Santo Tomás de Aquino

ARTIGO 1

Se o objeto da justiça é o direito

Objeções pelas quais parece que o direito não é o objeto da justiça:

1. Pois diz o jurisconsulto Celso que o direito é a arte do bom e do eqüitativo. Ora, a arte não é objeto da justiça, mas por si mesma é uma virtude intelectual. Portanto o direito não é objeto da justiça.

2. Como diz Isidoro, no livro Etymol., a lei é uma espécie de direito. Mas a lei não é objeto da justiça, mas antes da prudência; e por isso o Filósofo põe a arte de legislar como parte da prudência. Portanto o direito não é objeto da justiça.
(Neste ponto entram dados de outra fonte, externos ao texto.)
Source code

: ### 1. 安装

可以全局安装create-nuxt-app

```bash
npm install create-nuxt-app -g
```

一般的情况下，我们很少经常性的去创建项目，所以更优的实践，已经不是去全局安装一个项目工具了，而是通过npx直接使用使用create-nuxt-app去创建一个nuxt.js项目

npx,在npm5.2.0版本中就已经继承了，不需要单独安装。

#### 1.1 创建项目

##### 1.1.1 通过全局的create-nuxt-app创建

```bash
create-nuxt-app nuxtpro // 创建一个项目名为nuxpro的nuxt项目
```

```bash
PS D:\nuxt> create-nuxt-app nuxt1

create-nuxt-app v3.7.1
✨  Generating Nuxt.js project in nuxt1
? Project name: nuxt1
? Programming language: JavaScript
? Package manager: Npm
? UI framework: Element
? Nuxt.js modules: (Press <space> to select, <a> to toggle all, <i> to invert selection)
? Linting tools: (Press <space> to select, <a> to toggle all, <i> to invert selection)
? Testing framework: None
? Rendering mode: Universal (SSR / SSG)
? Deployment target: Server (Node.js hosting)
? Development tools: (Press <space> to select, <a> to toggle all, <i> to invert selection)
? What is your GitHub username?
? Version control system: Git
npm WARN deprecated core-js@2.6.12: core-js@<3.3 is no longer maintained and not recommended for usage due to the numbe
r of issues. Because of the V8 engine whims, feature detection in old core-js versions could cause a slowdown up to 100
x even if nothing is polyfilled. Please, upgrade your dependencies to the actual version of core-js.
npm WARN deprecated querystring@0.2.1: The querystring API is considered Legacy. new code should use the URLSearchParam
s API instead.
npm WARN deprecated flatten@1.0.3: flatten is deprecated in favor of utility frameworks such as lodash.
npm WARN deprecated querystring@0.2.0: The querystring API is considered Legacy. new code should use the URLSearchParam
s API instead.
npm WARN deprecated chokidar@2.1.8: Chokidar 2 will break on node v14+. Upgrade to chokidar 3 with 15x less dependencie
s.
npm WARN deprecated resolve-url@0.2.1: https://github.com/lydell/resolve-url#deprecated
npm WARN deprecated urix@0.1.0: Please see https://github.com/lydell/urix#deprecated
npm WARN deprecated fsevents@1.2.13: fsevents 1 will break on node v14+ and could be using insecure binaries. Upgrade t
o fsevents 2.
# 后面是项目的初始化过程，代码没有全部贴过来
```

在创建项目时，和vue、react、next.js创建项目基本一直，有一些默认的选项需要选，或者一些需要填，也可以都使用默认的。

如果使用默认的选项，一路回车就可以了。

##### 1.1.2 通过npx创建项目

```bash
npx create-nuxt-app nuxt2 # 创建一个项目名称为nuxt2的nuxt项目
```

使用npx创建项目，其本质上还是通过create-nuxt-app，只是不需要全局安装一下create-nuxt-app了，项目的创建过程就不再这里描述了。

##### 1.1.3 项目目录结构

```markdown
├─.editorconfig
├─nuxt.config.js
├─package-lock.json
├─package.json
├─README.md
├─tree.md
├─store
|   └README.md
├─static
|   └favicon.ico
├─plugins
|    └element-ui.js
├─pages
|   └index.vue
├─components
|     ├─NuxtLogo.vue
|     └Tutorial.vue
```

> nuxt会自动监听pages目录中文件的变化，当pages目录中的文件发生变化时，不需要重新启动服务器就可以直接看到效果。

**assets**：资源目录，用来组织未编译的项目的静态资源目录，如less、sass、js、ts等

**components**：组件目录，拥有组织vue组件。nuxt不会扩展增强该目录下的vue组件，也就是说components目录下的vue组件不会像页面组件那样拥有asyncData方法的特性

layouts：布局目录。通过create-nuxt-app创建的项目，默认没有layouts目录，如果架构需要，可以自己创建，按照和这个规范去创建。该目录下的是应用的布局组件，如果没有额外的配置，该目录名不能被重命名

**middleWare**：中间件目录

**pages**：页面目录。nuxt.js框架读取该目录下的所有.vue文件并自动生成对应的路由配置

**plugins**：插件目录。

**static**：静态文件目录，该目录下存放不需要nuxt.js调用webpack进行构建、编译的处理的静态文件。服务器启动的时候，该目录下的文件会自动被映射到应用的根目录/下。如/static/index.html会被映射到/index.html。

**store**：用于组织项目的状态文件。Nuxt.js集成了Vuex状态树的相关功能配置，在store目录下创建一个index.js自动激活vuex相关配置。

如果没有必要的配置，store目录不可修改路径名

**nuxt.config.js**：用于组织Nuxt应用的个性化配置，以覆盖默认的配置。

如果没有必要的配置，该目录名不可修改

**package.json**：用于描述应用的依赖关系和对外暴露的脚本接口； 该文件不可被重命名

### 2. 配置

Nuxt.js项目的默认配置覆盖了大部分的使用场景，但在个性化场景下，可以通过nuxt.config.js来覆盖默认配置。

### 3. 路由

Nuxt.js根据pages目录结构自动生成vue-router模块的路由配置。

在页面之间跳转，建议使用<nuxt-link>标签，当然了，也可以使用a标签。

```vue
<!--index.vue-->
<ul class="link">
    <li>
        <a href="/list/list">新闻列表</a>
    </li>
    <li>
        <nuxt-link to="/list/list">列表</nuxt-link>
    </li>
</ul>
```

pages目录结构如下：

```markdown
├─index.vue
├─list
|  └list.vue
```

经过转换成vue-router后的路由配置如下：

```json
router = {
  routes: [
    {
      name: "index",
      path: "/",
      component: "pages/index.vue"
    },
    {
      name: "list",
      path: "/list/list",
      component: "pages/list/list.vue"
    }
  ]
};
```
3. Além disso, a justiça submete principalmente o homem a Deus; pois diz Agostinho, no livro De mor. Eccl. Cathol, que a justiça é um amor que só serve a Deus e, por isso, rege bem as outras coisas que estão submetidas ao homem. Mas o direito não pertence às coisas divinas, e somente às humanas, como afirma Isidoro, nas Etymol, que o sagrado é lei divina: pelo contrário, o direito é lei humana. Por isso, o direito não é objeto da justiça.

Contra isto: está Isidoro que diz no mesmo livro que o direito se chama assim porque é justo. Mas o justo é objeto de justiça; pois afirma o Filósofo, em V Ethic., que todos decidem chamar justiça ao hábito, mediante o qual realizam coisas justas. Portanto, o direito é objeto da justiça.

Respondo: o que é próprio da justiça frente às outras virtudes é ordenar o homem nas coisas que estão em relação com o outro. Isso implica certa igualdade, como seu próprio nome manifesta. Vulgarmente se diz que as coisas que se igualam se ajustam. Ora, a igualdade se estabelece em relação a outro. As outras virtudes aperfeiçoam o homem somente no que diz respeito a si mesmo. Assim, aquilo que é reto nas ações das outras virtudes, para o que tende a intenção da virtude como seu objeto próprio, não se determina senão em relação ao agente. Pelo contrário, o que é reto no ato da justiça, mesmo sem contar a relação com o agente, se distribui por relação a outro sujeito; pois em nossas ações se chama justo aquilo que, de acordo com alguma igualdade, corresponde a outro, como a retribuição do salário devido por um serviço prestado.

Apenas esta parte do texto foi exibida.